A “compelling” biography of the Revolutionary War hero, disgraced Congressman, and hard-drinking womanizer who came to the rescue of a brand-new America (Library Journal).
In the spring of 1792, President George Washington chose “Mad” Anthony Wayne to defend America from a potentially devastating threat. Native forces had decimated the standing army and Washington needed a champion to open the country stretching from the Ohio River westward to the headwaters of the Mississippi for settlement.

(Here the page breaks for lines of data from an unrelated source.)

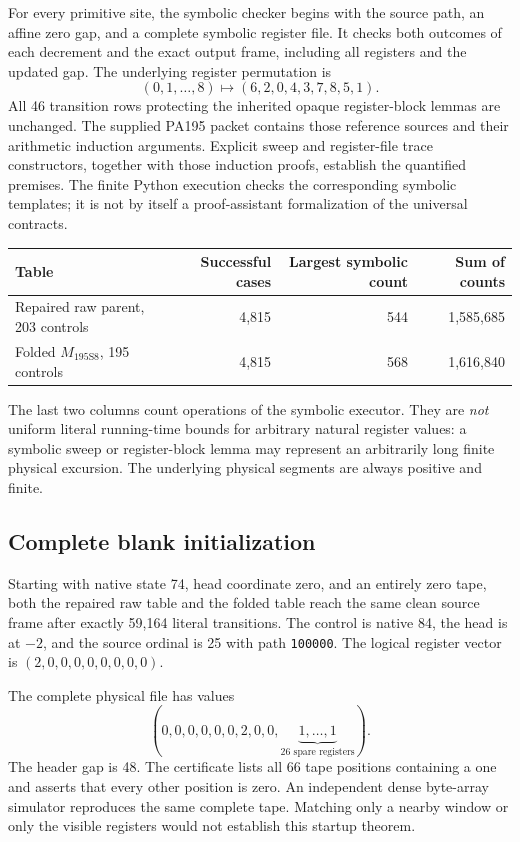 \documentclass[11pt,letterpaper]{article}
\newcommand{\Mnew}{M_{\mathrm{195S8}}}
\begin{document}
For every primitive site, the symbolic checker begins with the source
path, an affine zero gap, and a complete symbolic register file.
It checks both outcomes of each decrement and the exact output frame,
including all registers and the updated gap.
The underlying register permutation is
\[
(0,1,\ldots,8)\longmapsto(6,2,0,4,3,7,8,5,1).
\]
All 46 transition rows protecting the inherited opaque register-block
lemmas are unchanged. The supplied PA195 packet contains those reference
sources and their arithmetic induction arguments. Explicit sweep and
register-file trace constructors, together with those induction proofs,
establish the quantified premises. The finite Python execution checks
the corresponding symbolic templates; it is not by itself a
proof-assistant formalization of the universal contracts.

\begin{center}
\begin{tabular}{@{}lrrr@{}}
\toprule
Table & Successful cases & Largest symbolic count & Sum of counts\\
\midrule
Repaired raw parent, 203 controls &4,815&544&1,585,685\\
Folded $\Mnew$, 195 controls &4,815&568&1,616,840\\
\bottomrule
\end{tabular}
\end{center}
The last two columns count operations of the symbolic executor.
They are \emph{not} uniform literal running-time bounds for arbitrary
natural register values: a symbolic sweep or register-block lemma may
represent an arbitrarily long finite physical excursion.
The underlying physical segments are always positive and finite.

\subsection{Complete blank initialization}
Starting with native state 74, head coordinate zero, and an entirely
zero tape, both the repaired raw table and the folded table reach the
same clean source frame after exactly 59,164 literal transitions.
The control is native 84, the head is at $-2$, and the source ordinal
is 25 with path \texttt{100000}. The logical register vector is
$(2,0,0,0,0,0,0,0,0)$.

The complete physical file has values
\[
(0,0,0,0,0,0,2,0,0,
\underbrace{1,\ldots,1}_{26\text{ spare registers}}).
\]
The header gap is 48. The certificate lists all 66 tape positions
containing a one and asserts that every other position is zero.
An independent dense byte-array simulator reproduces the same complete
tape. Matching only a nearby window or only the visible registers
would not establish this startup theorem.
\end{document}
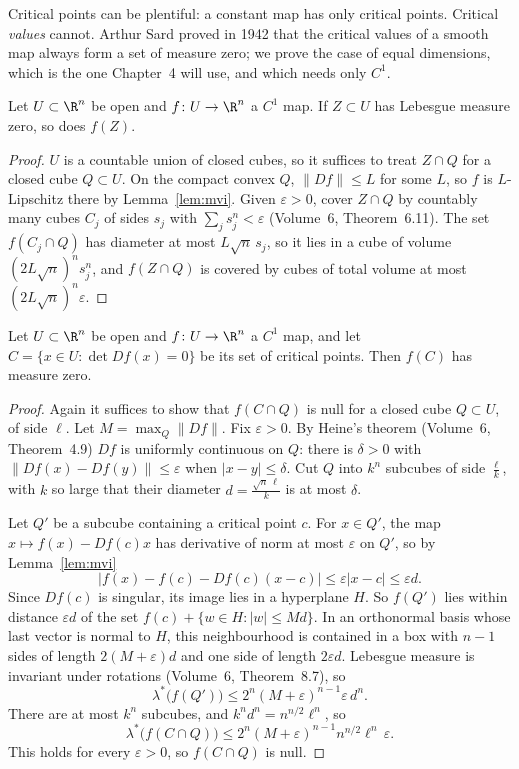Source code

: Critical points can be plentiful: a constant map has only critical points. Critical \emph{values} cannot. Arthur Sard proved in 1942 that the critical
values of a smooth map always form a set of measure zero; we prove the case of equal dimensions, which is the one Chapter~4 will use, and which needs
only $C^1$.

\begin{lemma}\label{lem:nullsets}
Let $U\subset\R^n$ be open and $f\colon U\to\R^n$ a $C^1$ map. If $Z\subset U$ has Lebesgue measure zero, so does $f(Z)$.
\end{lemma}
\begin{proof}
$U$ is a countable union of closed cubes, so it suffices to treat $Z\cap Q$ for a closed cube $Q\subset U$. On the compact convex $Q$, $\|Df\|\le L$ for
some $L$, so $f$ is $L$-Lipschitz there by Lemma~\ref{lem:mvi}. Given $\varepsilon>0$, cover $Z\cap Q$ by countably many cubes $C_j$ of sides $s_j$ with
$\sum_js_j^n<\varepsilon$ (Volume~6, Theorem~6.11). The set $f(C_j\cap Q)$ has diameter at most $L\sqrt n\,s_j$, so it lies in a cube of volume
$(2L\sqrt n)^ns_j^n$, and $f(Z\cap Q)$ is covered by cubes of total volume at most $(2L\sqrt n)^n\varepsilon$.
\end{proof}

\begin{theorem}\label{thm:sard}
Let $U\subset\R^n$ be open and $f\colon U\to\R^n$ a $C^1$ map, and let $C=\{x\in U:\det Df(x)=0\}$ be its set of critical points. Then $f(C)$ has
measure zero.
\end{theorem}
\begin{proof}
Again it suffices to show that $f(C\cap Q)$ is null for a closed cube $Q\subset U$, of side $\ell$. Let $M=\max_Q\|Df\|$. Fix $\varepsilon>0$. By Heine's
theorem (Volume~6, Theorem~4.9) $Df$ is uniformly continuous on $Q$: there is $\delta>0$ with $\|Df(x)-Df(y)\|\le\varepsilon$ when $|x-y|\le\delta$. Cut
$Q$ into $k^n$ subcubes of side $\frac\ell k$, with $k$ so large that their diameter $d=\frac{\sqrt n\,\ell}k$ is at most $\delta$.

Let $Q'$ be a subcube containing a critical point $c$. For $x\in Q'$, the map $x\mapsto f(x)-Df(c)x$ has derivative of norm at most $\varepsilon$ on
$Q'$, so by Lemma~\ref{lem:mvi}
\[
\bigl|f(x)-f(c)-Df(c)(x-c)\bigr|\le\varepsilon|x-c|\le\varepsilon d.
\]
Since $Df(c)$ is singular, its image lies in a hyperplane $H$. So $f(Q')$ lies within distance $\varepsilon d$ of the set $f(c)+\{w\in H:|w|\le Md\}$. In an
orthonormal basis whose last vector is normal to $H$, this neighbourhood is contained in a box with $n-1$ sides of length $2(M+\varepsilon)d$ and one side
of length $2\varepsilon d$. Lebesgue measure is invariant under rotations (Volume~6, Theorem~8.7), so
\[
\lambda^*\bigl(f(Q')\bigr)\le2^n(M+\varepsilon)^{n-1}\varepsilon\,d^n.
\]
There are at most $k^n$ subcubes, and $k^nd^n=n^{n/2}\ell^n$, so
\[
\lambda^*\bigl(f(C\cap Q)\bigr)\le2^n(M+\varepsilon)^{n-1}n^{n/2}\ell^n\,\varepsilon.
\]
This holds for every $\varepsilon>0$, so $f(C\cap Q)$ is null.
\end{proof}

A spendthrift, womanizer, and heavy drinker who had just been ejected from Congress for voter fraud, Wayne was an unlikely savior. Yet this disreputable man raised a new army and, in 1794, scored a decisive victory at the Battle of Fallen Timbers, successfully preserving his country and President Washington’s legacy. Drawing from Wayne’s insightful and eloquently written letters, historian Mary Stockwell sheds light on this fascinating and underappreciated figure. Her compelling work pays long-overdue tribute to a man—ravaged physically and emotionally by his years of military service—who fought to defend the nascent American experiment at a critical moment in history.

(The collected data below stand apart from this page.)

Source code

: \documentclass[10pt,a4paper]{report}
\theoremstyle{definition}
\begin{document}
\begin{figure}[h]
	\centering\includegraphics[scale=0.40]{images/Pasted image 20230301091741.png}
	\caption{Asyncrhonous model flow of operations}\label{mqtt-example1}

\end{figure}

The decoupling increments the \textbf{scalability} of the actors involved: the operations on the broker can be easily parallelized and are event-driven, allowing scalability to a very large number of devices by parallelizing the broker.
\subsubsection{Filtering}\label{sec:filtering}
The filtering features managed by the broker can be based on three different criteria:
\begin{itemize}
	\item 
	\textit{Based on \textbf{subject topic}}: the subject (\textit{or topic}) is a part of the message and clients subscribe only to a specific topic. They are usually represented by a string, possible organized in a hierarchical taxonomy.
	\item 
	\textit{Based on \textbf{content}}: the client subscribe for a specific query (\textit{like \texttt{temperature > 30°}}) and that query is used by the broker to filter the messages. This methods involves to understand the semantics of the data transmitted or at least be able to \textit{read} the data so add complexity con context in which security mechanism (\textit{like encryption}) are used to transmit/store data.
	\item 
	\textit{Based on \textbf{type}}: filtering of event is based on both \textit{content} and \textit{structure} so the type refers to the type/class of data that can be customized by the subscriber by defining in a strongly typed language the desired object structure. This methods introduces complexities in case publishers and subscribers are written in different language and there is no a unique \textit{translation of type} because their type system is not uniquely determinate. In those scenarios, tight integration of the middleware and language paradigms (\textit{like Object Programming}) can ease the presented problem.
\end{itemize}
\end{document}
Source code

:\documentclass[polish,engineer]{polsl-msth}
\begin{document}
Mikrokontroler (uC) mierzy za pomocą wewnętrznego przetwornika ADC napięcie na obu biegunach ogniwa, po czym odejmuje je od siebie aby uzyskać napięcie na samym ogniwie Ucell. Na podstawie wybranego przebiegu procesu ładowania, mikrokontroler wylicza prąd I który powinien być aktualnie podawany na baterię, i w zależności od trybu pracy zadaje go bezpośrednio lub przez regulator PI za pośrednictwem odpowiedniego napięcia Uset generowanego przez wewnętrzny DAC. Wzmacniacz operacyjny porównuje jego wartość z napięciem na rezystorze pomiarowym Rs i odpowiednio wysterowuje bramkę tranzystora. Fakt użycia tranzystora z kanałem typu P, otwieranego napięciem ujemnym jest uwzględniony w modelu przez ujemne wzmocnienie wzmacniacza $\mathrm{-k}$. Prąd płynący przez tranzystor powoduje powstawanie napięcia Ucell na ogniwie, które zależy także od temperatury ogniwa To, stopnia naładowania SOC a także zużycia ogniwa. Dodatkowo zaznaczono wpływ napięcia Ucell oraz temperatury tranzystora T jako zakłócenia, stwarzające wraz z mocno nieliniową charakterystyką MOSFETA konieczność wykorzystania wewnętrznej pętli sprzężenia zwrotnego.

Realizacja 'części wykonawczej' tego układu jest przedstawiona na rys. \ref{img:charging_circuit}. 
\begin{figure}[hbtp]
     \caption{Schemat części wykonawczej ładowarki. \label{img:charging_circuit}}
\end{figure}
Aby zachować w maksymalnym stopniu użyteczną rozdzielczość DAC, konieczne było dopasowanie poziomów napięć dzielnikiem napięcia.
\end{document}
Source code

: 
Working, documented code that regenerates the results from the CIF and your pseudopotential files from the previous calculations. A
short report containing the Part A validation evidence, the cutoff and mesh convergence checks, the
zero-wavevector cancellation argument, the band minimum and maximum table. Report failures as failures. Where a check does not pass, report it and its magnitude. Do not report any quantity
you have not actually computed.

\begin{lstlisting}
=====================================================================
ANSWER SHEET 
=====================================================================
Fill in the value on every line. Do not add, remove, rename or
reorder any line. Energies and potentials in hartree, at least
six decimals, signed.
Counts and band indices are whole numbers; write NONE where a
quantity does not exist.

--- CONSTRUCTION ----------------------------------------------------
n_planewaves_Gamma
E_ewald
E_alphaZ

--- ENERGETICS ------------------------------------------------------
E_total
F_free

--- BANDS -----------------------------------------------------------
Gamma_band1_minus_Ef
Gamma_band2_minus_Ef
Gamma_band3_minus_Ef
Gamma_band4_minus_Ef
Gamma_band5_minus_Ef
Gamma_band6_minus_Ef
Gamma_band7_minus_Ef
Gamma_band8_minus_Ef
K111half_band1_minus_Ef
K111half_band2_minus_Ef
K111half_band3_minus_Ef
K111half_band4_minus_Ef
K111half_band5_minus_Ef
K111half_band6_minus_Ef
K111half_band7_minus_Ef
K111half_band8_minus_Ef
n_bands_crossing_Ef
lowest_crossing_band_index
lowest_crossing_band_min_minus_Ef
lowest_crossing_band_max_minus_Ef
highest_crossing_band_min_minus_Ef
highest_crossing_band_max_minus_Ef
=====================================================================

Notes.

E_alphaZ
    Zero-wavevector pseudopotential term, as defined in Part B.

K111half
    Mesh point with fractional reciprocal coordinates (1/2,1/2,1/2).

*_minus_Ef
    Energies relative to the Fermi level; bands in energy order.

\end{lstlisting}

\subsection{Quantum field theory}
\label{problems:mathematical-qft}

“Those interested in American military history, US–Native American relations, and the early republic will benefit from reading Unlikely General.” —Pennsylvania History
“[A] fine biography of Wayne.” —The Wall Street Journal
Mary Stockwell is the former chair of the history department at Lourdes University in Ohio and the author of The Other Trail of Tears: The Removal of the Ohio Indians.